Lord Phillips of Sudbury has said he is hopeful that government will support concessions for social investment in the Financial Services Bill which is currently going through the House of Lords.
The Bill currently makes no specific reference to social investment, and attempts by Labour MP Christopher Leslie and Lord Phillips to get social investment mentioned in the Bill have failed or been withdrawn. Lord Phillips withdrew his latest attempt late yesterday after a debate.
However, he told civilsociety.co.uk that he believed it could be possible to persuade government to make some concessions for the “social investment fraternity” during the Bill’s passage through the House of Lords.
In the House of Commons, MP Leslie’s social investment amendments was narrowly defeated across party lines, when eight Labour MPs who voted in support were defeated by ten Tory and Liberal Democrat MPs.
However, Phillips said the House of Lords was “much less partisan”:
“This is not a partisan issue,” he said. “And the coalition government has gone out of its way to encourage social investment”.
The Bill reached committee stage in the House of Lords yesterday, where Lord Phillips and fellow peers debated amendments he had tabled in support of social investment.
With regards to the social investment sector and the new Financial Conduct Authority who will regulate all financial activity, Lord Phillips stressed that “one size did not fit all”:
“The message repeated from end to end of the not-for-profit sector. It wants the regulators to have a sensible discretion to distinguish, as I say, between theses very different animals,” he said.
“The minister in the Commons made a plea that we must have a level playing field, with no distinction between massive international banks and a little local social endeavours. To the sector, and indeed to me, that is not a level playing field; it is a level killing field.”
Conservative peer Lord Hodgson broadly supported Lord Phillip’s amendment, as did Labour peer Baroness Hayter of Kentish Town.
However, concerns were raised by Commercial Secretary to the Treasury Lord Sassoon on amendments which indicated that the new financial regulator should not inhibit the development of social investment:
“Although I agree with my noble friend Lord Phillips of Sudbury that the government need to act in support of the social investment sector, we will not create a healthy UK financial services market, including for social financial services, by giving the FCA the job of taking forward what should be and is part of the government’s wider social policy agenda.”

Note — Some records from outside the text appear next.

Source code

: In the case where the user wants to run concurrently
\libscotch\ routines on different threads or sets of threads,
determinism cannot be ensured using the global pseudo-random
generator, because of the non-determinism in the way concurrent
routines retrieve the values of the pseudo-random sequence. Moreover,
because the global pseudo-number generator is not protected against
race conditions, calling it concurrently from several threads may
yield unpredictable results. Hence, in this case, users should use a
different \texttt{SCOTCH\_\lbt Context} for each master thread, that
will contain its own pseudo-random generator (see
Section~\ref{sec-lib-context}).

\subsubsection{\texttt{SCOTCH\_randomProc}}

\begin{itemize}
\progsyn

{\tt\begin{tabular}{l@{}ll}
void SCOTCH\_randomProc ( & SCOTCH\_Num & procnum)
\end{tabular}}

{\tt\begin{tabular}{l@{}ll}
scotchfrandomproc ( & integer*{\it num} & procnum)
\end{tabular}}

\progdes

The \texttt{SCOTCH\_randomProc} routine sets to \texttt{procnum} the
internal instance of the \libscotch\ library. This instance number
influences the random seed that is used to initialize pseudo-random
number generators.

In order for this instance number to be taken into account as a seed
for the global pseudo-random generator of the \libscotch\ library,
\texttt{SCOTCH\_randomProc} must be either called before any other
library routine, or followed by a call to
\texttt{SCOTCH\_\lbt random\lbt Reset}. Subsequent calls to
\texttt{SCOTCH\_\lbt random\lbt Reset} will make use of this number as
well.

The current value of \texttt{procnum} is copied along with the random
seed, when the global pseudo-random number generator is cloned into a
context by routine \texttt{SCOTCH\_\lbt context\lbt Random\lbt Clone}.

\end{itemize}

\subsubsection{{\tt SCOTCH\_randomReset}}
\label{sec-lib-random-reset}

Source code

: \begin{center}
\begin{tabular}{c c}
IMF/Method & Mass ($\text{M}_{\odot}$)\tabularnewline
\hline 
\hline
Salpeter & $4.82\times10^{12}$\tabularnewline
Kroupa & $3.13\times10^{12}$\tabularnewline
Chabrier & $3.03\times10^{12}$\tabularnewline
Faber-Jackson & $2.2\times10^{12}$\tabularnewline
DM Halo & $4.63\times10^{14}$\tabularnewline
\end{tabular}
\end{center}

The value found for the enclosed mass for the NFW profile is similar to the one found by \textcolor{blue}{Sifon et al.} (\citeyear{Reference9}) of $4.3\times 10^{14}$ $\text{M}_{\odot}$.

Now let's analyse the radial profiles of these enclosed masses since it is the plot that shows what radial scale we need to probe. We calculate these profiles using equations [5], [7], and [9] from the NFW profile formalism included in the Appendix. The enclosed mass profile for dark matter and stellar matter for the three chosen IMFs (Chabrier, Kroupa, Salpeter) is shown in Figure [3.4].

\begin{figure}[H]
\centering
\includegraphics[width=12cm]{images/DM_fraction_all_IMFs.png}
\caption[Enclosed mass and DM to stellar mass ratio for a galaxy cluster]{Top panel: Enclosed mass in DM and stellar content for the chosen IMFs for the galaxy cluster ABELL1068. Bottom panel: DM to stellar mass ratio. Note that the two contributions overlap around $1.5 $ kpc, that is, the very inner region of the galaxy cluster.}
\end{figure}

In the end Lord Phillips withdrew his amendments, but told civilsociety.co.uk that when the Bill is debated again in the House of Lords he was hopeful that there would be support from peers and government on the inclusion of concessions for social investment.
"I had a discussion after the debate with the Bill team and Lord Sassoon. There is everything to play for."
The Bill is expected to be debated by peers again in the Autumn.